No, most people just want to work at a nice big screen with keyboard and mouse. Mac mini and Mac Studio are horrible substitutes for an All-in-One. They serve a very niche purpose. The iMac is not only the quintessential personal computer, it's also the core DNA of Apple as a company.
Sorry to break it for you, but since about 2010 the core of Apple's DNA has been the iPhone. As for personal computing, what the majority of people want is a laptop or tablet, and it was heading that way since long before the post-pandemic drive for flexible working:
In 2025, notebook PC unit shipments are expected to amount to ****** million, while detachable tablet shipments are set to reach ***** million.
www.statista.com
The quintessential/iconic
Mac is the MacBook Air - and has been since Steve pulled it out of that envelope (though it took a couple of years to get the design and price right) and Apple Silicon cemented that by making it more than powerful enough for the majority of consumers. Beyond that, the "flagship" Mac is the 14/16 MacBook Pro. Post Apple Silicon, you may notice, Macs get new silicon in that order.
All desktop Macs are niche - and a shrinking niche at that. The old 27" iMac market is being eroded in multiple directions. Even the iMac fans in this thread can't even agree on whether they want 27", 30" or 32", fake HDR or true local dimming... Not to mention all of us who only bought iMacs because there was no headless alternative at the time.

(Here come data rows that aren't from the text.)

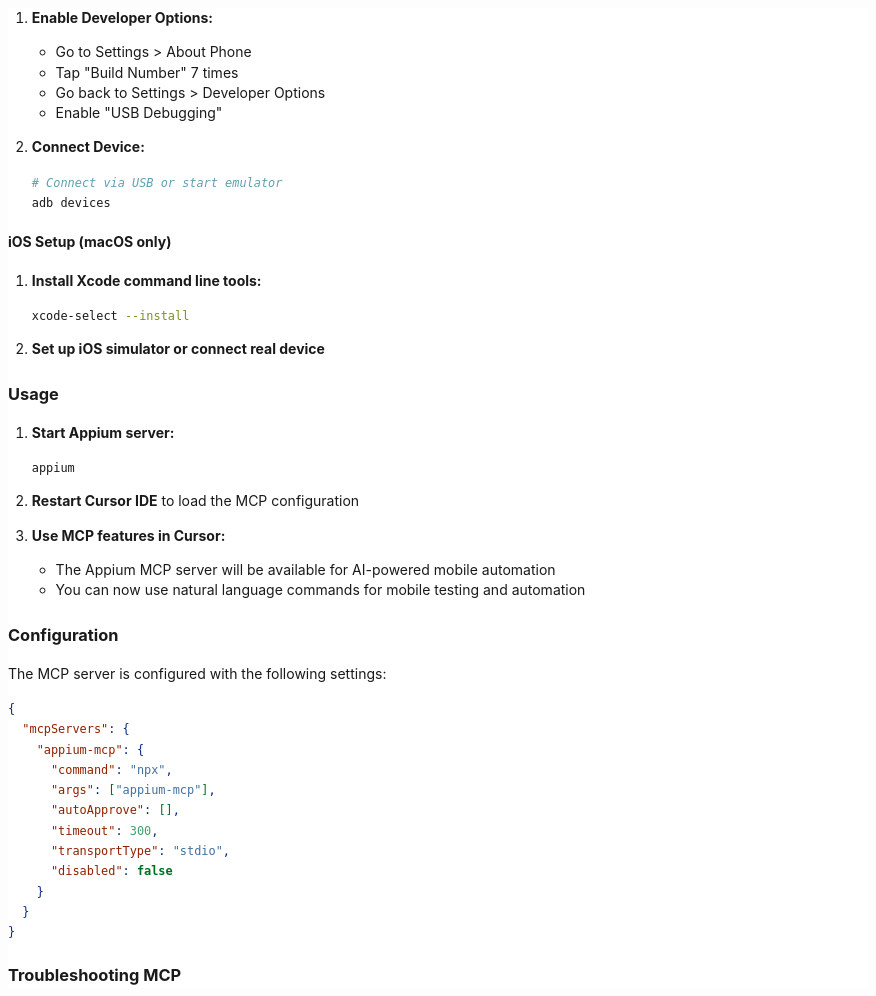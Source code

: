 1. **Enable Developer Options:**

   - Go to Settings > About Phone
   - Tap "Build Number" 7 times
   - Go back to Settings > Developer Options
   - Enable "USB Debugging"

2. **Connect Device:**
   ```bash
   # Connect via USB or start emulator
   adb devices
   ```

#### iOS Setup (macOS only)

1. **Install Xcode command line tools:**

   ```bash
   xcode-select --install
   ```

2. **Set up iOS simulator or connect real device**

### Usage

1. **Start Appium server:**

   ```bash
   appium
   ```

2. **Restart Cursor IDE** to load the MCP configuration

3. **Use MCP features in Cursor:**
   - The Appium MCP server will be available for AI-powered mobile automation
   - You can now use natural language commands for mobile testing and automation

### Configuration

The MCP server is configured with the following settings:

```json
{
  "mcpServers": {
    "appium-mcp": {
      "command": "npx",
      "args": ["appium-mcp"],
      "autoApprove": [],
      "timeout": 300,
      "transportType": "stdio",
      "disabled": false
    }
  }
}
```

### Troubleshooting MCP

I don't entirely like the design of the 24" iMac, but if you want an all-in-one for "general" use it pretty much fits the bill, is more powerful than the old entry-level 27" and has a better/larger screen than the old 21.5".
If desktops were selling in the same volume as MacBooks then, maybe, Apple could offer a choice of sizes at sensible prices
and still offer headless options. Otherwise, letting people mix and max computers and displays is (and always has been) far more sensible
especially as Apple can sell the displays to all those MacBook Pro users who just need a bigger screen & docking solution.
Apple have the market research here, and their actions over the past 10 years pretty much suggest that the only way they can sell enough iMacs is to
not offer a mix-and-match alternative.
I’d buy one to replace my iMac Pro 2017.
And yet, unless you found a one-off bargain, the iMac Pro cost $5000. A Mac Studio Max, 32GB, 1TB, 38 core GPU
and Studio Display costs $4000 and should significantly out-perform it (if it doesn't its because Apple Silicon and a new iMac won't fix that).
...plus, if you'd been able to buy a "separates" system in 2017 you'd now have a perfectly good 5k display and would only need a $2400 Mac Studio. I'd see that as a sign that high-end iMacs were just a bad idea.